Amber is the second studio album by English electronic music duo Autechre, released on 7 November 1994 by Warp. It was the first Autechre album to be composed entirely of new material, as their debut album Incunabula (1993) was a compilation of older tracks.

Production and style 
Unlike Incunabula, which was part of Warp's Artificial Intelligence series of albums and predominantly a compilation of older material, Amber was described by Autechre member Rob Brown as "genuinely the first album we put out on Warp". Designed by Ian Anderson of The Designers Republic, the cover art is a detail of a panoramic photograph of sandstone cliffs in Cappadocia, Turkey, taken by landscape photographer Nick Meers.
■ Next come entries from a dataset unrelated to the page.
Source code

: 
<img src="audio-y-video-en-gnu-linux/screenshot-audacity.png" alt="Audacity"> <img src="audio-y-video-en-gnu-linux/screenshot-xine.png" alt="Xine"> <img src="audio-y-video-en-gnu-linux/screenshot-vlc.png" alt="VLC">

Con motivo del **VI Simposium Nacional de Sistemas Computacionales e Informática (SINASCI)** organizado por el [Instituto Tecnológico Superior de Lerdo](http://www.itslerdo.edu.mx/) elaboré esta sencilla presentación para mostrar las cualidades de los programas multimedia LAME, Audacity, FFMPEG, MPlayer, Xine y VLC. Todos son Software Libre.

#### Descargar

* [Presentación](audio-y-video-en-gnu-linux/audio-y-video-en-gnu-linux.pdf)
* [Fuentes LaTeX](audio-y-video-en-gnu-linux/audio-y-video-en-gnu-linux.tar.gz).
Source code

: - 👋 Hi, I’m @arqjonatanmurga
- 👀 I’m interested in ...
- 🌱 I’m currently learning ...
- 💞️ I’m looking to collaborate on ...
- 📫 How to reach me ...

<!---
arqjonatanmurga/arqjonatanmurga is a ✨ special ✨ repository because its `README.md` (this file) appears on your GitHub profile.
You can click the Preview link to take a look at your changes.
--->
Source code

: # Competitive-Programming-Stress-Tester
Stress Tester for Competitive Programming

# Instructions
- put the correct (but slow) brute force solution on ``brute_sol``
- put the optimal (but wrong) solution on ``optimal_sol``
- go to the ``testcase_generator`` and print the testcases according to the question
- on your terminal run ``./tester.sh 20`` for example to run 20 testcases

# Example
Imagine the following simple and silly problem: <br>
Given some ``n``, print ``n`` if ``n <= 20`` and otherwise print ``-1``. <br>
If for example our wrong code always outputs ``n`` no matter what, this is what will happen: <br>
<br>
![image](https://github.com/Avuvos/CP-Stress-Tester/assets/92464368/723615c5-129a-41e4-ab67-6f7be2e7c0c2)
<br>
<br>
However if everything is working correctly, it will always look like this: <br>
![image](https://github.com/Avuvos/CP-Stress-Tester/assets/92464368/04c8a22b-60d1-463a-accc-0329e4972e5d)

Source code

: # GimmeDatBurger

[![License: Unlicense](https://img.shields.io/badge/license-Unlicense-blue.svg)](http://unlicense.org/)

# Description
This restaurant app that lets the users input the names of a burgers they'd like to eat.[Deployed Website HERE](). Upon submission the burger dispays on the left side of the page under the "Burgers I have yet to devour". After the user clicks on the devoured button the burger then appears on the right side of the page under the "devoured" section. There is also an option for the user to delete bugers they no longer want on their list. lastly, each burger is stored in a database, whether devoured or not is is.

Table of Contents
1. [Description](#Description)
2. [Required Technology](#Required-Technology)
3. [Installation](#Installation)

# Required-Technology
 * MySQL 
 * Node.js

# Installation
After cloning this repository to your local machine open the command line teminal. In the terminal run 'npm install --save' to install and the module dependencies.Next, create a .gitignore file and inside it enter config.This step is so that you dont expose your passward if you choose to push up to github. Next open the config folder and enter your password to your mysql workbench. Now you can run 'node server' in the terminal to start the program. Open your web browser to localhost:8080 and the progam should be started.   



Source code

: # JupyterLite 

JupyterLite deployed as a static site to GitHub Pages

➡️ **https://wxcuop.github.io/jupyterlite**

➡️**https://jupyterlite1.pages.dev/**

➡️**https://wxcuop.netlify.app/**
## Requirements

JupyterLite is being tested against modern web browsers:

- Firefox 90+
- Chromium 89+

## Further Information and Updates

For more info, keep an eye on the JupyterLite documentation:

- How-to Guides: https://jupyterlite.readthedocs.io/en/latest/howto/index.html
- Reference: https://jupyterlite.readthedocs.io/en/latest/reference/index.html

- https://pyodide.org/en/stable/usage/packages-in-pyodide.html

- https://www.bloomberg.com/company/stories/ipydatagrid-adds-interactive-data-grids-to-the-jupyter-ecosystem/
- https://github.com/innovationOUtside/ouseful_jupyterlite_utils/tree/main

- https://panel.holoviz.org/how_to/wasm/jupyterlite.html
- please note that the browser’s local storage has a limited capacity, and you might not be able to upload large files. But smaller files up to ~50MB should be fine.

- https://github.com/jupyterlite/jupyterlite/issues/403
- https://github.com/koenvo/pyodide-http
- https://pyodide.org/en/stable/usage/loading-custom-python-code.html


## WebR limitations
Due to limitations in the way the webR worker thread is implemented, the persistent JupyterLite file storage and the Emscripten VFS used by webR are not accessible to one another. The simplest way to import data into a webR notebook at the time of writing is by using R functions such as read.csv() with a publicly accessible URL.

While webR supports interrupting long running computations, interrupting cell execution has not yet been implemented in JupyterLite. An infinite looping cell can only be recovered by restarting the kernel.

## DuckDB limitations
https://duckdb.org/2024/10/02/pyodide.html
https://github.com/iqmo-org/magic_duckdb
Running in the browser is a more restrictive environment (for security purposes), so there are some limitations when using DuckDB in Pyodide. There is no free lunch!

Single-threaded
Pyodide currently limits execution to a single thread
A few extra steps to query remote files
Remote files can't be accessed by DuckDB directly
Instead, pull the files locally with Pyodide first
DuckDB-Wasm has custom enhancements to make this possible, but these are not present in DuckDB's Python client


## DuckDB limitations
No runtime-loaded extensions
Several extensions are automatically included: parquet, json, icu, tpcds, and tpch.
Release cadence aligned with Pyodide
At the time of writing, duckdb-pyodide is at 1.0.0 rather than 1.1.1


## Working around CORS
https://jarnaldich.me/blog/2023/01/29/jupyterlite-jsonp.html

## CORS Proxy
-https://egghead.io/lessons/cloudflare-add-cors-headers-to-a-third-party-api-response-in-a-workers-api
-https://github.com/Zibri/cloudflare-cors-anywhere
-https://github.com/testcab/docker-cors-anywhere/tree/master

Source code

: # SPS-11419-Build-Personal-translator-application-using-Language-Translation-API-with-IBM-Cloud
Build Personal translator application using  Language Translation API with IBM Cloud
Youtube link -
Select described the album as a "'90s update of electro's cut-'n'-paste rhythmics into the realms of the odd," and stated that Amber "made music by μ-Ziq or Aphex Twin seem almost conventional." CMJ described the sound of Amber as "entirely electronic and entirely instrumental" outside a few vocal samples. 
In a 2013 retrospective feature, Fact described Amber as containing "some of Autechre's most ambient moments," and compared several songs ("Nine" and "Yulquen") to the works of Brian Eno, saying that their "beatless, but powerful low-end means that they’re contemplative rather than ethereal". Fact also described songs such as "Montreal" and "Piezo" as uniquely-styled pieces with "deep veins of techno and acid house".

Release
Amber was first released by Warp on 7 November 1994 on compact disc, double vinyl and cassette. The album was released in the United States on 24 January 1995 by Wax Trax! and TVT Records.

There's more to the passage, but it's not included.